Risks of DeFi for investors
The main risk is in DeFi finance not being regulated nor insured by default. A hack could cause the investor to lose all funds in a second. There are projects developing insurance products for DeFi and others building in various security measures. But it’s good to assume that the risk factor is higher in DeFi.
On the other hand, DeFi allows investors to participate in financial instruments directly with the wallets they own instead of trusting their funds to a bank. Those types of activities are somewhat safer. That’s what defi can give investors.
How do I make money with DeFi?
For those not afraid of the risks, there are certainly paths to making money in DeFi. First of all, there are much higher yields on fiat-currency tracking stablecoins than banks in CeFi would ever give. Then there are the more speculative yields on free-floating cryptocurrencies. Yield farming and providing liquidity in various forms could offer tremendous APR and APY (=APR compounded regularly) but with a risk of Impermanent Loss and the currency of the yield depreciating into obscurity.
DeFi Analytics: How to Use Data to Make Smarter Investment Decisions
On a very basic level, DeFi has the same analytics and indicators as TradiFi has (and even more). On a trading platform like Kattana, use live charts, analyze the price movements, take into account relevant news, and determine the best strategy to profit from various DeFi offerings.

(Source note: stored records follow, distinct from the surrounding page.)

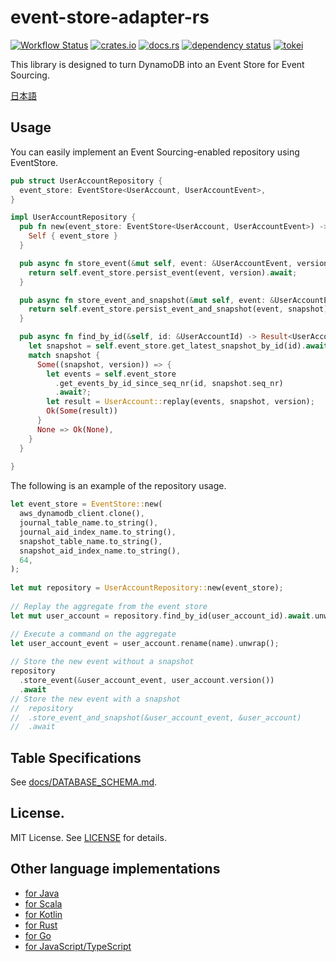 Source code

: # event-store-adapter-rs

[![Workflow Status](https://github.com/j5ik2o/event-store-adapter-rs/workflows/ci/badge.svg)](https://github.com/j5ik2o/event-store-adapter-rs/actions?query=workflow%3A%22ci%22)
[![crates.io](https://img.shields.io/crates/v/event-store-adapter-rs.svg)](https://crates.io/crates/event-store-adapter-rs)
[![docs.rs](https://docs.rs/event-store-adapter-rs/badge.svg)](https://docs.rs/event-store-adapter-rs)
[![dependency status](https://deps.rs/repo/github/j5ik2o/event-store-adapter-rs/status.svg)](https://deps.rs/repo/github/j5ik2o/event-store-adapter-rs)
[![tokei](https://tokei.rs/b1/github/j5ik2o/event-store-adapter-rs)](https://github.com/XAMPPRocky/tokei)

This library is designed to turn DynamoDB into an Event Store for Event Sourcing.

[日本語](./README.ja.md)

## Usage

You can easily implement an Event Sourcing-enabled repository using EventStore.

```rust
pub struct UserAccountRepository {
  event_store: EventStore<UserAccount, UserAccountEvent>,
}

impl UserAccountRepository {
  pub fn new(event_store: EventStore<UserAccount, UserAccountEvent>) -> Self {
    Self { event_store }
  }

  pub async fn store_event(&mut self, event: &UserAccountEvent, version: usize) -> Result<()> {
    return self.event_store.persist_event(event, version).await;
  }

  pub async fn store_event_and_snapshot(&mut self, event: &UserAccountEvent, snapshot: &UserAccount) -> Result<()> {
    return self.event_store.persist_event_and_snapshot(event, snapshot).await;
  }

  pub async fn find_by_id(&self, id: &UserAccountId) -> Result<UserAccount> {
    let snapshot = self.event_store.get_latest_snapshot_by_id(id).await?;
    match snapshot {
      Some((snapshot, version)) => {
        let events = self.event_store
          .get_events_by_id_since_seq_nr(id, snapshot.seq_nr)
          .await?;
        let result = UserAccount::replay(events, snapshot, version);
        Ok(Some(result))
      }
      None => Ok(None),
    }
  }
    
}
```

The following is an example of the repository usage.

```rust
let event_store = EventStore::new(
  aws_dynamodb_client.clone(),
  journal_table_name.to_string(),
  journal_aid_index_name.to_string(),
  snapshot_table_name.to_string(),
  snapshot_aid_index_name.to_string(),
  64,
);
 
let mut repository = UserAccountRepository::new(event_store);
 
// Replay the aggregate from the event store
let mut user_account = repository.find_by_id(user_account_id).await.unwrap();

// Execute a command on the aggregate
let user_account_event = user_account.rename(name).unwrap();
 
// Store the new event without a snapshot
repository
  .store_event(&user_account_event, user_account.version())
  .await
// Store the new event with a snapshot
//  repository
//  .store_event_and_snapshot(&user_account_event, &user_account)
//  .await
```

## Table Specifications

See [docs/DATABASE_SCHEMA.md](docs/DATABASE_SCHEMA.md).

## License.

MIT License. See [LICENSE](LICENSE) for details.

## Other language implementations

- [for Java](https://github.com/j5ik2o/event-store-adapter-java)
- [for Scala](https://github.com/j5ik2o/event-store-adapter-scala)
- [for Kotlin](https://github.com/j5ik2o/event-store-adapter-kotlin)
- [for Rust](https://github.com/j5ik2o/event-store-adapter-rs)
- [for Go](https://github.com/j5ik2o/event-store-adapter-go)
- [for JavaScript/TypeScript](https://github.com/j5ik2o/event-store-adapter-js)
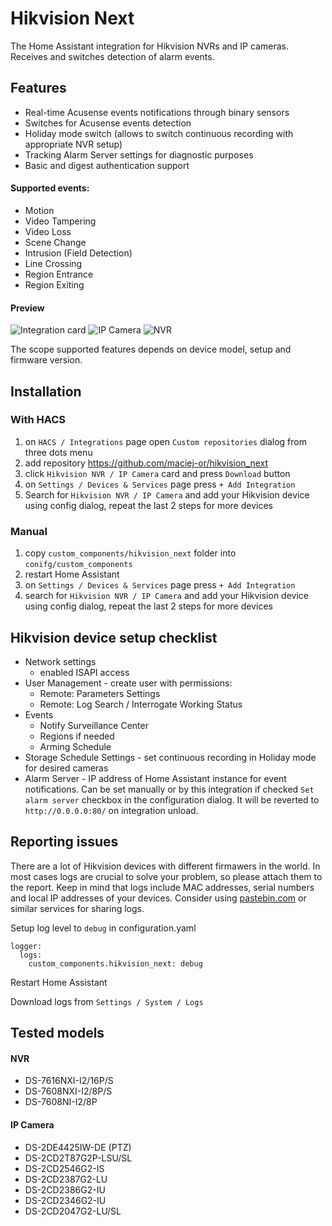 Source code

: # Hikvision Next

The Home Assistant integration for Hikvision NVRs and IP cameras. Receives and switches detection of alarm events.

## Features
- Real-time Acusense events notifications through binary sensors
- Switches for Acusense events detection
- Holiday mode switch (allows to switch continuous recording with appropriate NVR setup)
- Tracking Alarm Server settings for diagnostic purposes
- Basic and digest authentication support

#### Supported events:
- Motion
- Video Tampering
- Video Loss
- Scene Change
- Intrusion (Field Detection)
- Line Crossing
- Region Entrance
- Region Exiting

#### Preview
![Integration card](/assets/card.jpg "Integration card")
![IP Camera](/assets/ipcam.jpg "IP Camera device view")
![NVR](/assets/nvr.jpg "NVR device view")


The scope supported features depends on device model, setup and firmware version.

## Installation
### With HACS
1. on `HACS / Integrations` page open `Custom repositories` dialog from three dots menu
2. add repository https://github.com/maciej-or/hikvision_next
3. click `Hikvision NVR / IP Camera` card and press `Download` button
4. on `Settings / Devices & Services` page press `+ Add Integration`
5. Search for `Hikvision NVR / IP Camera` and add your Hikvision device using config dialog, repeat the last 2 steps for more devices
### Manual
1. copy `custom_components/hikvision_next` folder into `conifg/custom_components`
2. restart Home Assistant
3. on `Settings / Devices & Services` page press `+ Add Integration`
4. search for `Hikvision NVR / IP Camera` and add your Hikvision device using config dialog, repeat the last 2 steps for more devices

## Hikvision device setup checklist
- Network settings
    - enabled ISAPI access
- User Management - create user with permissions:
    - Remote: Parameters Settings
    - Remote: Log Search / Interrogate Working Status
- Events
    - Notify Surveillance Center
    - Regions if needed
    - Arming Schedule
- Storage Schedule Settings - set continuous recording in Holiday mode for desired cameras
- Alarm Server - IP address of Home Assistant instance for event notifications. Can be set manually or by this integration if checked `Set alarm server` checkbox in the configuration dialog. It will be reverted to `http://0.0.0.0:80/` on integration unload.

## Reporting issues

There are a lot of Hikvision devices with different firmawers in the world. In most cases logs are crucial to solve your problem, so please attach them to the report.
Keep in mind that logs include MAC addresses, serial numbers and local IP addresses of your devices. Consider using [pastebin.com](https://pastebin.com) or similar services for sharing logs.

Setup log level to `debug` in configuration.yaml
```
logger:
  logs:
    custom_components.hikvision_next: debug
```
Restart Home Assistant

Download logs from `Settings / System / Logs`
## Tested models
#### NVR
- DS-7616NXI-I2/16P/S
- DS-7608NXI-I2/8P/S
- DS-7608NI-I2/8P
#### IP Camera
- DS-2DE4425IW-DE (PTZ)
- DS-2CD2T87G2P-LSU/SL
- DS-2CD2546G2-IS
- DS-2CD2387G2-LU
- DS-2CD2386G2-IU
- DS-2CD2346G2-IU
- DS-2CD2047G2-LU/SL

Additionally, there are plenty of tools and websites in the defi ecosystem aggregating information about the best yields and tracking your portfolio, like APY Vision, Zerion, and DeFi Prime.
How does DeFi challenge traditional banking?
Traditional banks are used to getting away with offering tiny yields of less than 1% on your money while charging a lot more on the loans they make. Defi banking is challenging that in a big way. A defi bank is universal, allowing people from Bangladesh to take advantage of investment opportunities in Canada with financial instruments made by a team residing in the Bahamas, Israel, and New Zealand. Or rise above cities and countries altogether.
With decentralized banking here, traditional banks could no longer justify the high fees and long delays just for moving cash from you to your family abroad when crypto can do it in minutes for practically free. Banks will have to get much more competitive and quick in order to not lose customers to DeFi alternatives.
The Bottom Line
To sum it all up, DeFi is a digital financial revolution that does everything TradiFi can do but better, faster, cheaper in many ways. Though there are plenty of risks and uncertainties involved due to DeFi being a very young industry governed by computer code, which is vulnerable to hacks and mistakes, but which can create a highly scalable, cheap, fast, and transparent (block after block) system of financial services that gives access to finance to more people in more ways than ever before.